▶ **Brief**
Write out the opening lines of the data word for word, up to and including the line with "Having a cloud", and leave every picture and every later line out.

▶ **Data to process**
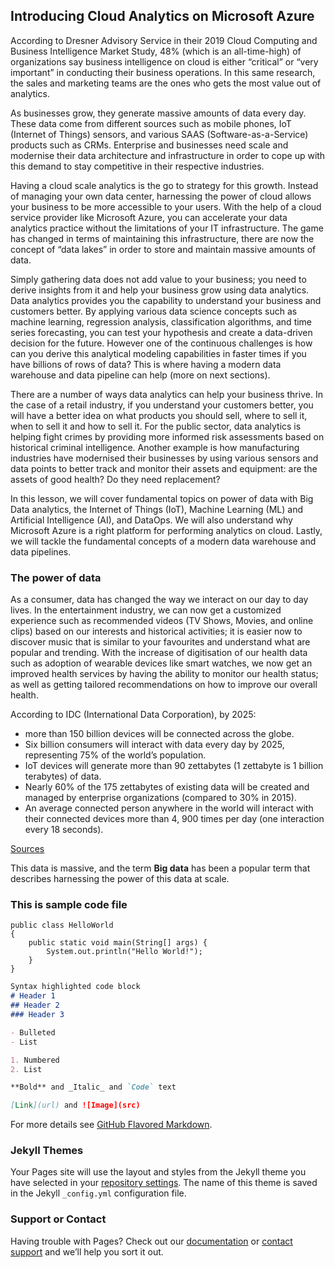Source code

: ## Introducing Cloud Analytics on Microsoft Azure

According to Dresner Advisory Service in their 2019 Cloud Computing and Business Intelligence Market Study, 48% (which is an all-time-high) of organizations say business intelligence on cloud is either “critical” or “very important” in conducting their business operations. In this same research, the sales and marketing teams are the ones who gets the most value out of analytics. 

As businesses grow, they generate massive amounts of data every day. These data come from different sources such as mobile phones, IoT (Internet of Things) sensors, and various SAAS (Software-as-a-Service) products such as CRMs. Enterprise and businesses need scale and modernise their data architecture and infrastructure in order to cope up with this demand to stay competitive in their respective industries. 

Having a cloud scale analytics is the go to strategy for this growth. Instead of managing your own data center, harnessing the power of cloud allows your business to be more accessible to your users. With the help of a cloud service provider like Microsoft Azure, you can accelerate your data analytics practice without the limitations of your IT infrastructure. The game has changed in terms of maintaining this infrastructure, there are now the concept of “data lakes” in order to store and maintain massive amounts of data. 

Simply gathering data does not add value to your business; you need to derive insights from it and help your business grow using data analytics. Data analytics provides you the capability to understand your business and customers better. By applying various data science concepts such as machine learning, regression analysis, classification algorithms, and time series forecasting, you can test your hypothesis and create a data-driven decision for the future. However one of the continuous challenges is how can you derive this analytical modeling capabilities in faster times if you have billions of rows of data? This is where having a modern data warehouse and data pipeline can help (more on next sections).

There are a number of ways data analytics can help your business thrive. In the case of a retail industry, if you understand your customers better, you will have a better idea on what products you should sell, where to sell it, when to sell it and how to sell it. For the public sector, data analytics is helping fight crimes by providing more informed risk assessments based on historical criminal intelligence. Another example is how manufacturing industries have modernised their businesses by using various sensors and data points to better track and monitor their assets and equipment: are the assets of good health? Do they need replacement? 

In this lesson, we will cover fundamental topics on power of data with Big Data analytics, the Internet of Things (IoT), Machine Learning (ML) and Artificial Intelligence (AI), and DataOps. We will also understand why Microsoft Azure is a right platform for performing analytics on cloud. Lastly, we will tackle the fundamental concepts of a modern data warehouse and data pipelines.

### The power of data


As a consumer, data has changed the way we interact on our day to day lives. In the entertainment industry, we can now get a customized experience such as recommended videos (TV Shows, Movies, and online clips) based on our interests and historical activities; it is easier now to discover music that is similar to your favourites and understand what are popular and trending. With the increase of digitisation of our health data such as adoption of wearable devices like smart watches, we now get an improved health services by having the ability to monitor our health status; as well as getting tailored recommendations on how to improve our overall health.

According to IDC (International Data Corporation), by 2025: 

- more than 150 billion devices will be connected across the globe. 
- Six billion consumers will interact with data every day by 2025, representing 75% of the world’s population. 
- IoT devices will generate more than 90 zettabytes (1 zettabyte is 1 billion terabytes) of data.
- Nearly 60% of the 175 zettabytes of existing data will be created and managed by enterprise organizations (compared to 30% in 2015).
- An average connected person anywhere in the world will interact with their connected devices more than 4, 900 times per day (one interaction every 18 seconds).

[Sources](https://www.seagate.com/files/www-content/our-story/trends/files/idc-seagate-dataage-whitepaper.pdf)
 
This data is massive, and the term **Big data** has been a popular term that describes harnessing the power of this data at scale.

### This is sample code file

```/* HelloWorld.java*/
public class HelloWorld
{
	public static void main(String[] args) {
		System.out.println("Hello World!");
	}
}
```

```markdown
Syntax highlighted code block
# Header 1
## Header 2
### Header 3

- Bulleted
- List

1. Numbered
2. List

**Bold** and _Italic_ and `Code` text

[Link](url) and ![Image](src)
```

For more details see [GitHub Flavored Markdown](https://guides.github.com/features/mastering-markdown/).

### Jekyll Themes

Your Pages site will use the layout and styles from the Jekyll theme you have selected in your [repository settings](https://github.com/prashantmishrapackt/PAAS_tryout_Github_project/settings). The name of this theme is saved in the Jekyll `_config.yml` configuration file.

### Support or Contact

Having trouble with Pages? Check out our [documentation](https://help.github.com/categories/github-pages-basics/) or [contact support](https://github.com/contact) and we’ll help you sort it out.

▶ **Answer space**
Source code

: ## Introducing Cloud Analytics on Microsoft Azure

According to Dresner Advisory Service in their 2019 Cloud Computing and Business Intelligence Market Study, 48% (which is an all-time-high) of organizations say business intelligence on cloud is either “critical” or “very important” in conducting their business operations. In this same research, the sales and marketing teams are the ones who gets the most value out of analytics. 

As businesses grow, they generate massive amounts of data every day. These data come from different sources such as mobile phones, IoT (Internet of Things) sensors, and various SAAS (Software-as-a-Service) products such as CRMs. Enterprise and businesses need scale and modernise their data architecture and infrastructure in order to cope up with this demand to stay competitive in their respective industries. 

Having a cloud scale analytics is the go to strategy for this growth. Instead of managing your own data center, harnessing the power of cloud allows your business to be more accessible to your users. With the help of a cloud service provider like Microsoft Azure, you can accelerate your data analytics practice without the limitations of your IT infrastructure. The game has changed in terms of maintaining this infrastructure, there are now the concept of “data lakes” in order to store and maintain massive amounts of data. 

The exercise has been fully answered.